Posted on February 22, 2016 · 1 min read · tagged with: #continuity


Recently I’ve been hit by my laptop failure. I use it mostly for work related programming but it’s my general computer as well. It took me 2 hours to go back to fully functional state with an older but still powerful desktop. It’s not that bad, is it.

Too long

The main idea behind me being able to go on are services that I/my company use. And I don’t mean some fancy backup plans. That would take much more time. I mean services like:

  • GitHub (for your code),
  • a password manage r,
  • a synchronized profile in my browser (I still tend to use a separate profile for my work and a separate for private purposes)
  • a browser enabled communicator like Slack
  • a browser enabled video call app like Zoom

The major part of the mentioned 2 hours was spent on installing VS 2015 + Resharper (I have a really terrible WiFi card in my PC). That would be all.

Now, it’s time for you to answer the following question: how fast as an employee and as a private person can you be back after a hardware failure?


Recovery process comes more and more easy as many of the things are synchronized with external services - microsoft account, mail account, remote repositories, cloud services etc. Nowadays we don't really need fat SSD/HDD drives but fast internet connection. The problem is people are sharing their privacy and are vulnerable to lack of internet connection.

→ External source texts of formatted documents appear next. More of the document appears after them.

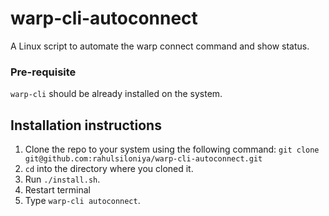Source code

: # warp-cli-autoconnect
A Linux script to automate the warp connect command and show status.

### Pre-requisite
`warp-cli` should be already installed on the system.

## Installation instructions

1. Clone the repo to your system using the following command:
    `git clone git@github.com:rahulsiloniya/warp-cli-autoconnect.git`
2. `cd` into the directory where you cloned it.
3. Run `./install.sh`.
4. Restart terminal
5. Type `warp-cli autoconnect`.
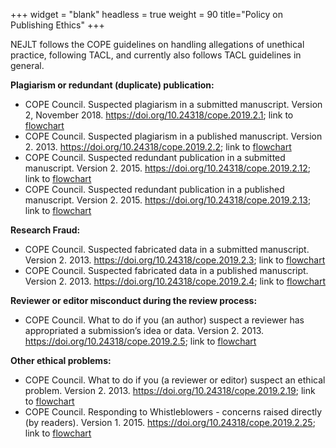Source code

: +++
widget = "blank"
headless = true
weight = 90
title="Policy on Publishing Ethics"
+++

NEJLT follows the COPE guidelines on handling allegations of unethical practice, following TACL, and currently also follows TACL guidelines in general.




__Plagiarism or redundant (duplicate) publication:__

* COPE Council.  Suspected plagiarism in a submitted manuscript.  Version 2, November 2018.  https://doi.org/10.24318/cope.2019.2.1; link to [flowchart](https://publicationethics.org/files/plagiarism%20A.pdf)
* COPE Council. Suspected plagiarism in a published manuscript. Version 2. 2013. https://doi.org/10.24318/cope.2019.2.2; link to [flowchart](https://publicationethics.org/files/plagiarism%20B.pdf)
* COPE Council. Suspected redundant publication in a submitted manuscript. Version 2. 2015. https://doi.org/10.24318/cope.2019.2.12; link to [flowchart](https://publicationethics.org/files/redundant%20publication%20A_0.pdf)
*  COPE Council. Suspected redundant publication in a published manuscript. Version 2. 2015.  https://doi.org/10.24318/cope.2019.2.13; link to [flowchart](https://publicationethics.org/files/redundant%20publication%20B.pdf)

__Research Fraud:__

* COPE Council. Suspected fabricated data in a submitted manuscript. Version 2. 2013. https://doi.org/10.24318/cope.2019.2.3; link to [flowchart](https://publicationethics.org/files/Fabricated%20data%20A.pdf)
* COPE Council. Suspected fabricated data in a published manuscript. Version 2. 2013. https://doi.org/10.24318/cope.2019.2.4; link to [flowchart](https://publicationethics.org/files/Fabricated%20data%20B.pdf)

__Reviewer or editor misconduct during the review process:__

* COPE Council. What to do if you (an author) suspect a reviewer has appropriated a submission’s idea or data. Version 2. 2013. https://doi.org/10.24318/cope.2019.2.5; link to [flowchart](https://publicationethics.org/files/Appropriated.pdf)

__Other ethical problems:__

* COPE Council. What to do if you (a reviewer or editor) suspect an ethical problem. Version 2. 2013. https://doi.org/10.24318/cope.2019.2.19; link to [flowchart](https://publicationethics.org/files/Ethical%20problem.pdf)
* COPE Council. Responding to Whistleblowers - concerns raised directly (by readers). Version 1. 2015. https://doi.org/10.24318/cope.2019.2.25; link to [flowchart](https://publicationethics.org/files/RespondingToWhistleblowers_ConcernsRaisedDirectly.pdf)
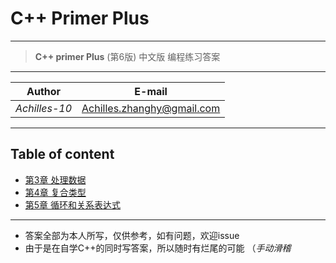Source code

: **C++ Primer Plus**
===
***

> **C++ primer Plus** (第6版) 中文版 编程练习答案

---
| Author        | E-mail  
| :--: |:--:
| *Achilles-10* |<Achilles.zhanghy@gmail.com>


---
**Table of content**
---

- [ 第3章 处理数据 ](https://github.com/Achilles-10/Cpp_program/tree/master/Cpp%20primer%20plus/Chapter3)
- [ 第4章 复合类型 ](https://github.com/Achilles-10/Cpp_program/tree/master/Cpp%20primer%20plus/Chapter4)
- [ 第5章 循环和关系表达式 ](https://github.com/Achilles-10/Cpp_program/tree/master/Cpp%20primer%20plus/Chapter5)



---
- 答案全部为本人所写，仅供参考，如有问题，欢迎issue
- 由于是在自学C++的同时写答案，所以随时有烂尾的可能 （*手动滑稽*
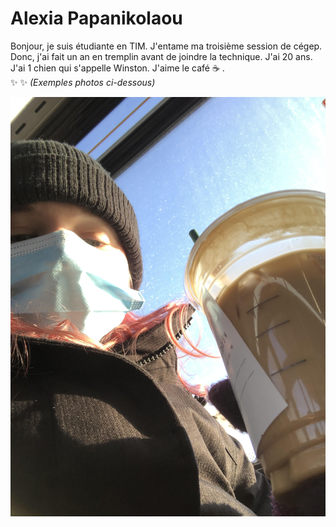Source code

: # Alexia Papanikolaou

Bonjour, je suis étudiante en TIM. J'entame ma troisième session de cégep. Donc, j'ai fait un an en tremplin avant de joindre la technique. J'ai 20 ans. J'ai 1 chien qui s'appelle Winston. J'aime le café :coffee: . <br> ✨ ✨ 
*(Exemples photos ci-dessous)*


![photo](medias/lemoi.jpg)

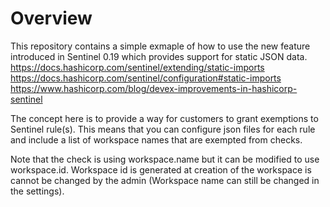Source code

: # Overview

This repository contains a simple exmaple of how to use the new feature introduced in Sentinel 0.19 which provides support for static JSON data.
https://docs.hashicorp.com/sentinel/extending/static-imports
https://docs.hashicorp.com/sentinel/configuration#static-imports
https://www.hashicorp.com/blog/devex-improvements-in-hashicorp-sentinel

The concept here is to provide a way for customers to grant exemptions to Sentinel rule(s).  This means that you can configure json files for each rule and include a list of workspace names that are exempted from checks.

Note that the check is using workspace.name but it can be modified to use workspace.id.  Workspace id is generated at creation of the workspace is cannot be changed by the admin (Workspace name can still be changed in the settings).
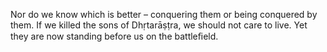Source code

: Nor do we know which is better – conquering them or being conquered by them. If we killed the sons of Dhṛtarāṣṭra, we should not care to live. Yet they are now standing before us on the battleﬁeld.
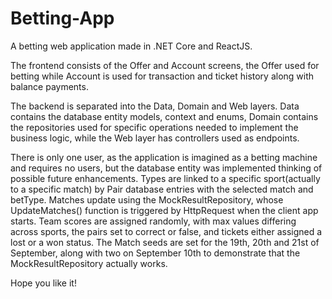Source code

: # Betting-App
A betting web application made in .NET Core and ReactJS.

The frontend consists of the Offer and Account screens, the Offer used for betting while Account is used for transaction and ticket history along with balance payments.

The backend is separated into the Data, Domain and Web layers. Data contains the database entity models, context and enums, Domain contains the repositories used for specific operations needed to implement the business logic, while the Web layer has controllers used as endpoints.

There is only one user, as the application is imagined as a betting machine and requires no users, but the database entity was implemented thinking of possible future enhancements. 
Types are linked to a specific sport(actually to a specific match) by Pair database entries with the selected match and betType.
Matches update using the MockResultRepository, whose UpdateMatches() function is triggered by HttpRequest when the client app starts. Team scores are assigned randomly, with max values differing across sports, the pairs set to correct or false, and tickets either assigned a lost or a won status.
The Match seeds are set for the 19th, 20th and 21st of September, along with two on September 10th to demonstrate that the MockResultRepository actually works.

Hope you like it!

If Github gets out of service with no data recovery possibility it's gonna be catastrophy :)

by karolpawlowski1990 at 2016-02-22 22:42:32 +0000

How often does total hardware failure occurs vs the time it would take to make it shorter ?

It's a calculation of probability and risk.

In 10 years at work, I've had total hardware failure occuring once, I know I'm a single data point, but the most important source of failure has been had drives, RAID usually fixes that.

by guibec at 2016-02-23 03:36:49 +0000

Aiming at the short recovery very often covers a fast introduction process for new hires in your company and lets your IT proceed more smoothly.

by scooletz at 2016-02-23 06:49:33 +0000

Do you have your own database engine(s) in the cloud or keep it locally? What about other software, do you keep it into separate VMs?

by Sławomir Bryś (@slawomirbrys) at 2016-02-22 09:07:13 +0000

My db engine? You mean a preconfigured instance? I use cloud services (for Azure Storage) or a setup where db can be easily initialized to the given state.

by scooletz at 2016-02-22 09:11:24 +0000

IMHO it doesn't matter whether it is your private or company machine - if your process is correct(VMs, machine/DB snapshots, proper migrations, versioned code), recovering from a hardware failure should be easy.

The problem is when you do not own your dev machine...

by Kamil Mrzygłód (@Kamil_Mrzyglod) at 2016-02-22 20:33:29 +0000

Hey, prepare it correctly and it is freaking easy to spawn multiple VMs just to test something. Dev machines/QA machines/Build machines/Env machines - just do it?